Managers in the railway organisation had experienced these severe vibrations on a trip and asked to have the problem solved. In response engineers decided that to solve the problem, the suspension of ICE cars could be improved with the use of a rubber damping ring between the rail-contacting steel tyre and the steel wheel body. A similar design had been employed successfully in trams around the world (known as resilient wheels), at significantly lower speeds. This kind of wheel, dubbed a "wheel-tyre" design, consisted of a wheel body surrounded by a  rubber damper and then a relatively thin metal tyre. The new design was not tested at high speed in Germany before it was made operational, but was successful at resolving the issue of vibration at cruising speeds. Decade-long experience at high speed gathered by train manufacturers and railway companies in other European countries and Japan was not considered.
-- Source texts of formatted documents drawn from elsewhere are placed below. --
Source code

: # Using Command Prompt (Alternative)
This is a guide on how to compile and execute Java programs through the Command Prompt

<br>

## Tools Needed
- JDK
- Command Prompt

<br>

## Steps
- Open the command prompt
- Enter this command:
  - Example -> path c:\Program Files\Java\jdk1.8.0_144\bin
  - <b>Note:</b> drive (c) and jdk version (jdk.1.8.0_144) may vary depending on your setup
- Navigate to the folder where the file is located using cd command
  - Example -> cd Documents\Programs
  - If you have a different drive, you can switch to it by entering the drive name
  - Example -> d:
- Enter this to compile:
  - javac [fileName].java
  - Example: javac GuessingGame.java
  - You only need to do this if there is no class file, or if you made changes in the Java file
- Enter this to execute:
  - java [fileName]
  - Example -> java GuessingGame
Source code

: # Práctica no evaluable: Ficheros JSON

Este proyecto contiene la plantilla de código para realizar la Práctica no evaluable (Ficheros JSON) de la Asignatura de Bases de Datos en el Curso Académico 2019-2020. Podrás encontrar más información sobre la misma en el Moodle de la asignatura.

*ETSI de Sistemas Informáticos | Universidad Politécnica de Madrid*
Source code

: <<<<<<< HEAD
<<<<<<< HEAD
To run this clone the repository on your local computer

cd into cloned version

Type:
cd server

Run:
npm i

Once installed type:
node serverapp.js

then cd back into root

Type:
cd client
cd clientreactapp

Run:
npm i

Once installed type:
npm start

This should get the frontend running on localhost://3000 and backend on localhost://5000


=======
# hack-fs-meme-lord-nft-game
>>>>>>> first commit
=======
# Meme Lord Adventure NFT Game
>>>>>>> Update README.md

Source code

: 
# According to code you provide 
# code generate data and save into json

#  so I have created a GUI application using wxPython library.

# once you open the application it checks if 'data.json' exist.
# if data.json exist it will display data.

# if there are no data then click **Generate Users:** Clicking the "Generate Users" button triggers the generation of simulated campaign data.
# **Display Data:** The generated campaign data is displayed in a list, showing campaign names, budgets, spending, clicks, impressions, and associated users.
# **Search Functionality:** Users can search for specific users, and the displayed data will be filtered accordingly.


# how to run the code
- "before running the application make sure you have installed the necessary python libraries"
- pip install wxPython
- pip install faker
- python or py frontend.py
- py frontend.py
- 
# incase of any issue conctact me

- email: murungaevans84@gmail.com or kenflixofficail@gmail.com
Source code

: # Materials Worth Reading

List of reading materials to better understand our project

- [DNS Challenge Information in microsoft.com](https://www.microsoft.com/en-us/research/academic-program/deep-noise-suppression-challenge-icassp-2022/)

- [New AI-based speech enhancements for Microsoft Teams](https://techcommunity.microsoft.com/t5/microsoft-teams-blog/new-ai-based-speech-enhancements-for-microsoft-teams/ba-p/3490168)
At the time, no facilities existed in Germany that could test the actual failure limit of the wheels, and so complete prototypes were never tested physically. The design and specification relied greatly on available materials data and theory. The very few laboratory and rail tests that were performed did not measure wheel behaviour with extended wear conditions or speeds greater than normal cruising. Nevertheless, over a period of years the wheels proved themselves apparently reliable and, until the accident, had not caused any major problems.

In July 1997, nearly one year before the disaster, Üstra, the company that operates Hanover's tram network, discovered fatigue cracks in dual block wheels on trams running at about . It began changing wheels before fatigue cracks could develop, much earlier than was legally required by the specification. Üstra reported its findings in a warning to all other users of wheels built with similar designs, including Deutsche Bahn, in late 1997. According to Üstra, Deutsche Bahn replied by stating that they had not noticed problems in their trains.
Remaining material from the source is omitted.